Jesuit scholasticism
The intellectual influence of second scholasticism was augmented by the establishment of the Society of Jesus (1540), by Ignatius Loyola, per approval of Pope Paul III. The "Jesuits" are considered a third "school" of second scholasticism, although this refers more to the common style of academic work rather than to some common doctrine. The important figures include Pedro da Fonseca, Antonio Rubio, the Conimbricenses, Robert Bellarmine, Francisco Suárez, Luis de Molina, Gabriel Vásquez, Pedro Hurtado de Mendoza, Rodrigo de Arriaga, and many others.

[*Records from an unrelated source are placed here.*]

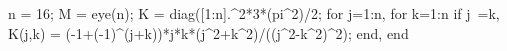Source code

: 

 n = 16;
 M = eye(n);
 K = diag([1:n].^2*3*(pi^2)/2;
 for j=1:n, for k=1:n
    if j~=k, K(j,k) = (-1+(-1)^(j+k))*j*k*(j^2+k^2)/((j^2-k^2)^2);
 end, end

  
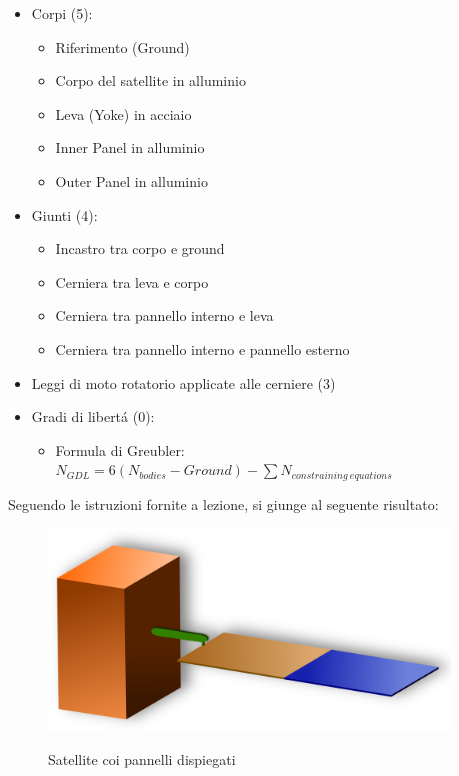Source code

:\documentclass{article}
\begin{document}
        \begin{itemize}
            \item Corpi (5):
            \begin{itemize}
                \item Riferimento (Ground) 
                \item Corpo del satellite in alluminio
                \item Leva (Yoke) in acciaio
                \item Inner Panel in alluminio
                \item Outer Panel in alluminio
            \end{itemize}
            \item Giunti (4):
            \begin{itemize}
                \item Incastro tra corpo e ground
                \item Cerniera tra leva e corpo
                \item Cerniera tra pannello interno e leva
                \item Cerniera tra pannello interno e pannello esterno
            \end{itemize}
            \item Leggi di moto rotatorio applicate alle cerniere (3)
            \item Gradi di libertá (0):
            \begin{itemize}
                \item Formula di Greubler: $N_{GDL} = 6(N_{bodies} - Ground) - \sum N_{constraining \ equations} $
            \end{itemize}
        \end{itemize}

        Seguendo le istruzioni fornite a lezione, si giunge al seguente risultato:

        \begin{figure}[h!]
            \centering 
             \label{satellite_dispiegato}
            \includegraphics[width=0.95\textwidth]{MUL2/Esercitazione4/satellite_dispiegato.eps}
            \caption{Satellite coi pannelli dispiegati}
        \end{figure}



                
        \clearpage
        \printbibliography
\end{document}
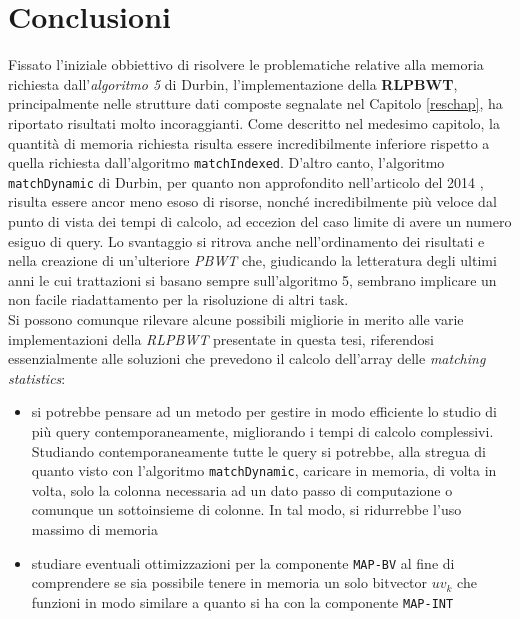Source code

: \documentclass[a4paper,12pt, oneside, draft]{book}
\begin{document}
%


\chapter{Conclusioni}
\label{conchap}
Fissato l'iniziale obbiettivo di risolvere le problematiche relative alla
memoria richiesta dall'\textit{algoritmo 5} di Durbin, l'implementazione della
\textbf{RLPBWT}, principalmente nelle strutture dati composte segnalate nel
Capitolo \ref{reschap}, ha riportato risultati molto incoraggianti. Come
descritto nel medesimo capitolo, la quantità di memoria richiesta risulta essere 
incredibilmente inferiore rispetto a quella richiesta dall'algoritmo
\texttt{matchIndexed}. D'altro canto, l'algoritmo \texttt{matchDynamic} di 
Durbin, per quanto non approfondito nell'articolo del 2014 \cite{pbwt}, risulta
essere ancor meno esoso di risorse, nonché incredibilmente più veloce dal punto
di vista dei tempi di calcolo, ad eccezion del caso limite di avere un numero
esiguo di query. Lo svantaggio si ritrova anche nell'ordinamento dei risultati
e nella creazione di un'ulteriore \textit{PBWT}
che, giudicando la letteratura degli ultimi anni le cui trattazioni si basano
sempre sull'algoritmo 5, sembrano implicare un non facile 
riadattamento per la risoluzione di altri task.\\
Si possono comunque rilevare alcune possibili migliorie in merito
alle varie implementazioni della \textit{RLPBWT} presentate in questa tesi,
riferendosi essenzialmente alle soluzioni che prevedono il calcolo
dell'array delle \textit{matching statistics}: 
\begin{itemize}
  \item si potrebbe pensare ad un metodo per gestire in modo efficiente lo
  studio di più query contemporaneamente, migliorando i tempi di calcolo
  complessivi. Studiando contemporaneamente tutte le query si potrebbe, alla
  stregua di quanto visto con l'algoritmo \texttt{matchDynamic}, caricare in
  memoria, di volta in volta, solo la 
  colonna necessaria ad un dato passo di computazione o comunque un sottoinsieme
  di colonne. In tal modo, si ridurrebbe l'uso massimo di memoria 
  \item studiare eventuali ottimizzazioni per la componente \texttt{MAP-BV} al
  fine di comprendere se sia possibile tenere in
  memoria un solo bitvector $uv_k$ che funzioni in modo similare a quanto si ha
  con la componente \texttt{MAP-INT}
\end{itemize}
\end{document}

There were also many "independent" thinkers like Sebastián Izquierdo, Juan Caramuel y Lobkowicz, Kenelm Digby, Raffael Aversa etc.

Decline and legacy
The golden age of Second Scholasticism was the first decades of the 17th century, at which time it was still largely in control of university curricula in philosophy. But second scholasticism started to decline under the attacks of philosophers writing in vernacular languages, such as Descartes, Pascal and Locke, and from the competition from more experimental and mathematical ways of doing science promoted by the Scientific Revolution. It was largely dormant from the onset of Enlightenment in the end of the 17th century, although scholastics such as Suarez remained influential for a long period. In some Iberian universities the scholastic culture remained vivid well into the 19th century, providing background for the birth of Neo-Scholasticism.

Interest in the thought of the late scholastics has been recently revived by the journal Studia Neoaristotelica.

See also 

 Scholasticism
 School of Salamanca

References

Bibliography 
 Manlio Bellomo, The Common Legal Past of Europe, 1000-1800, Washington, D.C. The Catholic University of America Press, 1995.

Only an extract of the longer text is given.